Data to examine =>

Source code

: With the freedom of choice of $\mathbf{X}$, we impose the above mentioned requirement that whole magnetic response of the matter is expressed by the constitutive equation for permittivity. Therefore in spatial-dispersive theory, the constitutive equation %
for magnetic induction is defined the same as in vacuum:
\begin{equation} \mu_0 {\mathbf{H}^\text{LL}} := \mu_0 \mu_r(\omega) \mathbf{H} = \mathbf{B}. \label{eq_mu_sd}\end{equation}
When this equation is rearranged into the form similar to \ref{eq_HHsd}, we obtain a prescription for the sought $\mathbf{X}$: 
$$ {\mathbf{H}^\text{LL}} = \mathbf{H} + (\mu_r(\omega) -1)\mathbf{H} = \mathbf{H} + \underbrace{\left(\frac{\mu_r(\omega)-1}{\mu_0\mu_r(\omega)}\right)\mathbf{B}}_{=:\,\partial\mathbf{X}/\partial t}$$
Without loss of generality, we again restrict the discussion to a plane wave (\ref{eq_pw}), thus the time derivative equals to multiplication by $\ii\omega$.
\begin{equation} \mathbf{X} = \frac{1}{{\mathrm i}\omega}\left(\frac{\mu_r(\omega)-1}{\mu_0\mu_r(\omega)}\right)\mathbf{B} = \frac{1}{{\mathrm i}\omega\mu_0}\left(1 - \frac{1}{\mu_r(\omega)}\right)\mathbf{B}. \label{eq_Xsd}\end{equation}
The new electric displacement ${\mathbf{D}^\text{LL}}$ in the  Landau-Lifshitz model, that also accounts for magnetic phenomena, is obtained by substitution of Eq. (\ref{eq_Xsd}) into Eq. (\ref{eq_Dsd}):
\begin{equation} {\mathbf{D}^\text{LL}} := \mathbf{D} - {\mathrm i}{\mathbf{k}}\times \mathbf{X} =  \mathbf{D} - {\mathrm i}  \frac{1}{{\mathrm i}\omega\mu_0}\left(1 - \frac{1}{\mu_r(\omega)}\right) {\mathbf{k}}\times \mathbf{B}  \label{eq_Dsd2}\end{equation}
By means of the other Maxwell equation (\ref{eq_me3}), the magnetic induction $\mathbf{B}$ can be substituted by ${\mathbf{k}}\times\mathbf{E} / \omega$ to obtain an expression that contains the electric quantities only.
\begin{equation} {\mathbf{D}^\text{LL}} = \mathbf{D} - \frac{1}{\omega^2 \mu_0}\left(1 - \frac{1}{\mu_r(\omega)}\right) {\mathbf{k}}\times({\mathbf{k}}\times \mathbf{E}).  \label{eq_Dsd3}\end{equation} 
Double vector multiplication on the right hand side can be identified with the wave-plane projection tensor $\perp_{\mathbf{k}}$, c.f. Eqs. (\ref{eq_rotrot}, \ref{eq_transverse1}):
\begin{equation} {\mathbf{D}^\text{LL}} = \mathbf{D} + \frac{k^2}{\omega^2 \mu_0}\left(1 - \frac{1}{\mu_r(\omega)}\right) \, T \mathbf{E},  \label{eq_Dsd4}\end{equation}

Requirement => Your task is to retype the whole listing, keeping every word exactly as it is.

Answer for the task =>
Source code

: With the freedom of choice of $\mathbf{X}$, we impose the above mentioned requirement that whole magnetic response of the matter is expressed by the constitutive equation for permittivity. Therefore in spatial-dispersive theory, the constitutive equation %
for magnetic induction is defined the same as in vacuum:
\begin{equation} \mu_0 {\mathbf{H}^\text{LL}} := \mu_0 \mu_r(\omega) \mathbf{H} = \mathbf{B}. \label{eq_mu_sd}\end{equation}
When this equation is rearranged into the form similar to \ref{eq_HHsd}, we obtain a prescription for the sought $\mathbf{X}$: 
$$ {\mathbf{H}^\text{LL}} = \mathbf{H} + (\mu_r(\omega) -1)\mathbf{H} = \mathbf{H} + \underbrace{\left(\frac{\mu_r(\omega)-1}{\mu_0\mu_r(\omega)}\right)\mathbf{B}}_{=:\,\partial\mathbf{X}/\partial t}$$
Without loss of generality, we again restrict the discussion to a plane wave (\ref{eq_pw}), thus the time derivative equals to multiplication by $\ii\omega$.
\begin{equation} \mathbf{X} = \frac{1}{{\mathrm i}\omega}\left(\frac{\mu_r(\omega)-1}{\mu_0\mu_r(\omega)}\right)\mathbf{B} = \frac{1}{{\mathrm i}\omega\mu_0}\left(1 - \frac{1}{\mu_r(\omega)}\right)\mathbf{B}. \label{eq_Xsd}\end{equation}
The new electric displacement ${\mathbf{D}^\text{LL}}$ in the  Landau-Lifshitz model, that also accounts for magnetic phenomena, is obtained by substitution of Eq. (\ref{eq_Xsd}) into Eq. (\ref{eq_Dsd}):
\begin{equation} {\mathbf{D}^\text{LL}} := \mathbf{D} - {\mathrm i}{\mathbf{k}}\times \mathbf{X} =  \mathbf{D} - {\mathrm i}  \frac{1}{{\mathrm i}\omega\mu_0}\left(1 - \frac{1}{\mu_r(\omega)}\right) {\mathbf{k}}\times \mathbf{B}  \label{eq_Dsd2}\end{equation}
By means of the other Maxwell equation (\ref{eq_me3}), the magnetic induction $\mathbf{B}$ can be substituted by ${\mathbf{k}}\times\mathbf{E} / \omega$ to obtain an expression that contains the electric quantities only.
\begin{equation} {\mathbf{D}^\text{LL}} = \mathbf{D} - \frac{1}{\omega^2 \mu_0}\left(1 - \frac{1}{\mu_r(\omega)}\right) {\mathbf{k}}\times({\mathbf{k}}\times \mathbf{E}).  \label{eq_Dsd3}\end{equation} 
Double vector multiplication on the right hand side can be identified with the wave-plane projection tensor $\perp_{\mathbf{k}}$, c.f. Eqs. (\ref{eq_rotrot}, \ref{eq_transverse1}):
\begin{equation} {\mathbf{D}^\text{LL}} = \mathbf{D} + \frac{k^2}{\omega^2 \mu_0}\left(1 - \frac{1}{\mu_r(\omega)}\right) \, T \mathbf{E},  \label{eq_Dsd4}\end{equation}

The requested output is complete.